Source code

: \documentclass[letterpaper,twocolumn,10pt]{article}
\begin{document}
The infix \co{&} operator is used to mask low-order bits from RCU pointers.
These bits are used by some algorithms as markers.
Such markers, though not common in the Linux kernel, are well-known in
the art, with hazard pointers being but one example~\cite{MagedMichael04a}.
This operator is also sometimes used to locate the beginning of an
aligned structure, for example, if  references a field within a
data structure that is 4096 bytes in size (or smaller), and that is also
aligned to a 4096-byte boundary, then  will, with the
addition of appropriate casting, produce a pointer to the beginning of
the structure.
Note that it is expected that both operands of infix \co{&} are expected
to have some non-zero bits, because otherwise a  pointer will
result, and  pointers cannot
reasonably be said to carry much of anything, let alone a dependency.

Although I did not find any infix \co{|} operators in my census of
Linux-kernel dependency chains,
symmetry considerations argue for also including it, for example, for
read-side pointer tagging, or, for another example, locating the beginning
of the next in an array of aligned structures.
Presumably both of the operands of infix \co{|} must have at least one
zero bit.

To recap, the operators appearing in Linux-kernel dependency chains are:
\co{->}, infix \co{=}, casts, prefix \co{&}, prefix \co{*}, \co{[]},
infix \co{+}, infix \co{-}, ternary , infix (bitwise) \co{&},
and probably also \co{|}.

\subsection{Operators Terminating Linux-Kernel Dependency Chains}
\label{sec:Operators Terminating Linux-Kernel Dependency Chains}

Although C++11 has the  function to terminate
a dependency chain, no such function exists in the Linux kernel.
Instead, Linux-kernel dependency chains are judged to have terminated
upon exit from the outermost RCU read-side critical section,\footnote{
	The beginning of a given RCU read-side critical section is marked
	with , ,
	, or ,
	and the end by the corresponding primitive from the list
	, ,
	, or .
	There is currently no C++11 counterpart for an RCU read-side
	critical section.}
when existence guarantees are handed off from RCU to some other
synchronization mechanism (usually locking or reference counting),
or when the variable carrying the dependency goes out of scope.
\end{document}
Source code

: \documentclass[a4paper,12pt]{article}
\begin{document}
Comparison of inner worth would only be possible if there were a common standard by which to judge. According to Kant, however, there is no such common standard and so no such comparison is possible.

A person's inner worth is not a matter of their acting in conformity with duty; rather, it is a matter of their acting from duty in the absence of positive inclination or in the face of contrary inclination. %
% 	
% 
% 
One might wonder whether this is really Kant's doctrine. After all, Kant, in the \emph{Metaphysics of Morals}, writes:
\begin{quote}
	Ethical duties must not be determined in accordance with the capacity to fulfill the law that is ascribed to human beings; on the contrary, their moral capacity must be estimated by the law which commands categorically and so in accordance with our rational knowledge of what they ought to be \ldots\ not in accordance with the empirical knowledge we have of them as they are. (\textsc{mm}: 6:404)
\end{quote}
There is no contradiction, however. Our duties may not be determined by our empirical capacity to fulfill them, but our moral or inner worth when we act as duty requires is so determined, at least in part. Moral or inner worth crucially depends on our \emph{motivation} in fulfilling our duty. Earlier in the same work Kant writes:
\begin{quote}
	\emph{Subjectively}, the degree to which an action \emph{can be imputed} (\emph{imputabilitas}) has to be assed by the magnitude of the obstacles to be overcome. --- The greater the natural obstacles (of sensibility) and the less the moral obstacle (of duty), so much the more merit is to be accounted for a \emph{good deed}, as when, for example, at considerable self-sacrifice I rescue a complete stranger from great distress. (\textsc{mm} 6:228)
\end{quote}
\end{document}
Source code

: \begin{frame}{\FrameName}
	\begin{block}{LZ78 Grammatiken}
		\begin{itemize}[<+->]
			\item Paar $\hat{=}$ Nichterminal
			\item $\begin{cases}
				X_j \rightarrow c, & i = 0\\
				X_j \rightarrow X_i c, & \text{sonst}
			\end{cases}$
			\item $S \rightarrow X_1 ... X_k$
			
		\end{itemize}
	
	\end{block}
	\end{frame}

···

▶ [Problem]:
All lines from the opening of the material through the line that contains "aligned to a" are to be printed exactly, with no others.

▶ [The answer]:
Source code

: \documentclass[letterpaper,twocolumn,10pt]{article}
\begin{document}
The infix \co{&} operator is used to mask low-order bits from RCU pointers.
These bits are used by some algorithms as markers.
Such markers, though not common in the Linux kernel, are well-known in
the art, with hazard pointers being but one example~\cite{MagedMichael04a}.
This operator is also sometimes used to locate the beginning of an
aligned structure, for example, if  references a field within a
data structure that is 4096 bytes in size (or smaller), and that is also
aligned to a 4096-byte boundary, then  will, with the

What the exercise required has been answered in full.